Data items:
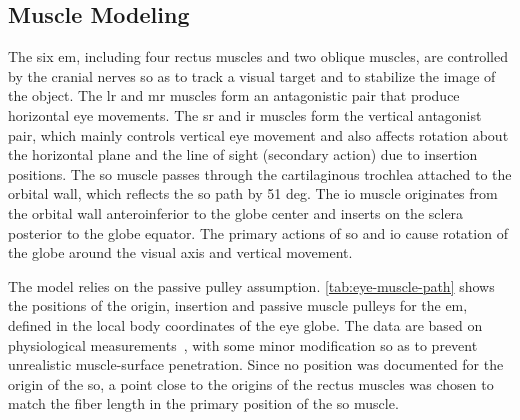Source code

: \documentclass[11pt,a4paper,draft=false]{report}
\begin{document}
\subsection*{Muscle Modeling}\label{sec:muscle-modeling}

The six \gls{em}, including four rectus muscles and two oblique muscles, are
controlled by the cranial nerves so as to track a visual target and to stabilize
the image of the object. The \gls{lr} and \gls{mr} muscles form an antagonistic
pair that produce horizontal eye movements. The \gls{sr} and \gls{ir} muscles
form the vertical antagonist pair, which mainly controls vertical eye movement
and also affects rotation about the horizontal plane and the line of sight
(secondary action) due to insertion positions. The \gls{so} muscle passes
through the cartilaginous trochlea attached to the orbital wall, which reflects
the \gls{so} path by 51 deg. The \gls{io} muscle originates from the orbital
wall anteroinferior to the globe center and inserts on the sclera posterior to
the globe equator. The primary actions of \gls{so} and \gls{io} cause rotation
of the globe around the visual axis and vertical movement.

The model relies on the passive pulley assumption. \autoref{tab:eye-muscle-path}
shows the positions of the origin, insertion and passive muscle pulleys for the
\gls{em}, defined in the local body coordinates of the eye globe. The data are
based on physiological measurements~\cite{Iskander2018}, with some minor
modification so as to prevent unrealistic muscle-surface penetration. Since no
position was documented for the origin of the \gls{so}, a point close to the
origins of the rectus muscles was chosen to match the fiber length in the
primary position of the \gls{so} muscle.
\end{document}

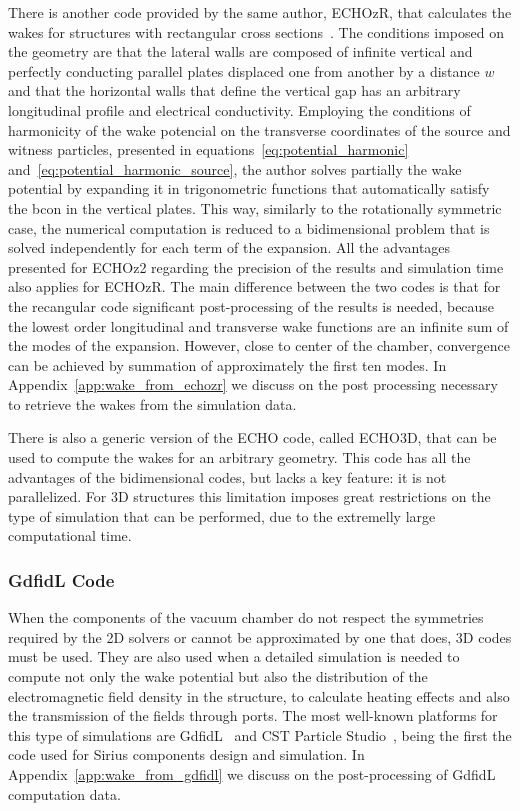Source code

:     There is another code provided by the same author, ECHOzR, that calculates the wakes for structures with rectangular cross sections~\cite{Zagorodnov2015}. The conditions imposed on the geometry are that the lateral walls are composed of infinite vertical and perfectly conducting parallel plates displaced one from another by a distance $w$ and that the horizontal walls that define the vertical gap has an arbitrary longitudinal profile and electrical conductivity. Employing the conditions of harmonicity of the wake potencial on the transverse coordinates of the source and witness particles, presented in equations~\eqref{eq:potential_harmonic} and~\eqref{eq:potential_harmonic_source}, the author solves partially the wake potential by expanding it in trigonometric functions that automatically satisfy the \gls{bcon} in the vertical plates. This way, similarly to the rotationally symmetric case, the numerical computation is reduced to a bidimensional problem that is solved independently for each term of the expansion. All the advantages presented for ECHOz2 regarding the precision of the results and simulation time also applies for ECHOzR. The main difference between the two codes is that for the recangular code significant post-processing of the results is needed, because the lowest order longitudinal and transverse wake functions are an infinite sum of the modes of the expansion. However, close to center of the chamber, convergence can be achieved by summation of approximately the first ten modes. In Appendix~\ref{app:wake_from_echozr} we discuss on the post processing necessary to retrieve the wakes from the simulation data.

    There is also a generic version of the ECHO code, called ECHO3D, that can be used to compute the wakes for an arbitrary geometry. This code has all the advantages of the bidimensional codes, but lacks a key feature: it is not parallelized. For 3D structures this limitation imposes great restrictions on the type of simulation that can be performed, due to the extremelly large computational time.

\subsubsection{GdfidL Code}

    When the components of the vacuum chamber do not respect the symmetries required by the 2D solvers or cannot be approximated by one that does, 3D codes must be used. They are also used when a detailed simulation is needed to compute not only the wake potential but also the distribution of the electromagnetic field density in the structure, to calculate heating effects and also the transmission of the fields through ports. The most well-known platforms for this type of simulations are GdfidL~\cite{Bruns1997, Bruns2017} and CST Particle Studio~\cite{CST2017}, being the first the code used for Sirius components design and simulation. In Appendix~\ref{app:wake_from_gdfidl} we discuss on the post-processing of GdfidL computation data.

• [Instructions to follow]: What you produce should repeat the data word for word while omitting all images.

• [Answer space]:
Source code

: \documentclass[11pt,a4paper,draft=false]{report}
\begin{document}
\subsection*{Muscle Modeling}\label{sec:muscle-modeling}

The six \gls{em}, including four rectus muscles and two oblique muscles, are
controlled by the cranial nerves so as to track a visual target and to stabilize
the image of the object. The \gls{lr} and \gls{mr} muscles form an antagonistic
pair that produce horizontal eye movements. The \gls{sr} and \gls{ir} muscles
form the vertical antagonist pair, which mainly controls vertical eye movement
and also affects rotation about the horizontal plane and the line of sight
(secondary action) due to insertion positions. The \gls{so} muscle passes
through the cartilaginous trochlea attached to the orbital wall, which reflects
the \gls{so} path by 51 deg. The \gls{io} muscle originates from the orbital
wall anteroinferior to the globe center and inserts on the sclera posterior to
the globe equator. The primary actions of \gls{so} and \gls{io} cause rotation
of the globe around the visual axis and vertical movement.

The model relies on the passive pulley assumption. \autoref{tab:eye-muscle-path}
shows the positions of the origin, insertion and passive muscle pulleys for the
\gls{em}, defined in the local body coordinates of the eye globe. The data are
based on physiological measurements~\cite{Iskander2018}, with some minor
modification so as to prevent unrealistic muscle-surface penetration. Since no
position was documented for the origin of the \gls{so}, a point close to the
origins of the rectus muscles was chosen to match the fiber length in the
primary position of the \gls{so} muscle.
\end{document}

Source code

:     There is another code provided by the same author, ECHOzR, that calculates the wakes for structures with rectangular cross sections~\cite{Zagorodnov2015}. The conditions imposed on the geometry are that the lateral walls are composed of infinite vertical and perfectly conducting parallel plates displaced one from another by a distance $w$ and that the horizontal walls that define the vertical gap has an arbitrary longitudinal profile and electrical conductivity. Employing the conditions of harmonicity of the wake potencial on the transverse coordinates of the source and witness particles, presented in equations~\eqref{eq:potential_harmonic} and~\eqref{eq:potential_harmonic_source}, the author solves partially the wake potential by expanding it in trigonometric functions that automatically satisfy the \gls{bcon} in the vertical plates. This way, similarly to the rotationally symmetric case, the numerical computation is reduced to a bidimensional problem that is solved independently for each term of the expansion. All the advantages presented for ECHOz2 regarding the precision of the results and simulation time also applies for ECHOzR. The main difference between the two codes is that for the recangular code significant post-processing of the results is needed, because the lowest order longitudinal and transverse wake functions are an infinite sum of the modes of the expansion. However, close to center of the chamber, convergence can be achieved by summation of approximately the first ten modes. In Appendix~\ref{app:wake_from_echozr} we discuss on the post processing necessary to retrieve the wakes from the simulation data.

    There is also a generic version of the ECHO code, called ECHO3D, that can be used to compute the wakes for an arbitrary geometry. This code has all the advantages of the bidimensional codes, but lacks a key feature: it is not parallelized. For 3D structures this limitation imposes great restrictions on the type of simulation that can be performed, due to the extremelly large computational time.

\subsubsection{GdfidL Code}

    When the components of the vacuum chamber do not respect the symmetries required by the 2D solvers or cannot be approximated by one that does, 3D codes must be used. They are also used when a detailed simulation is needed to compute not only the wake potential but also the distribution of the electromagnetic field density in the structure, to calculate heating effects and also the transmission of the fields through ports. The most well-known platforms for this type of simulations are GdfidL~\cite{Bruns1997, Bruns2017} and CST Particle Studio~\cite{CST2017}, being the first the code used for Sirius components design and simulation. In Appendix~\ref{app:wake_from_gdfidl} we discuss on the post-processing of GdfidL computation data.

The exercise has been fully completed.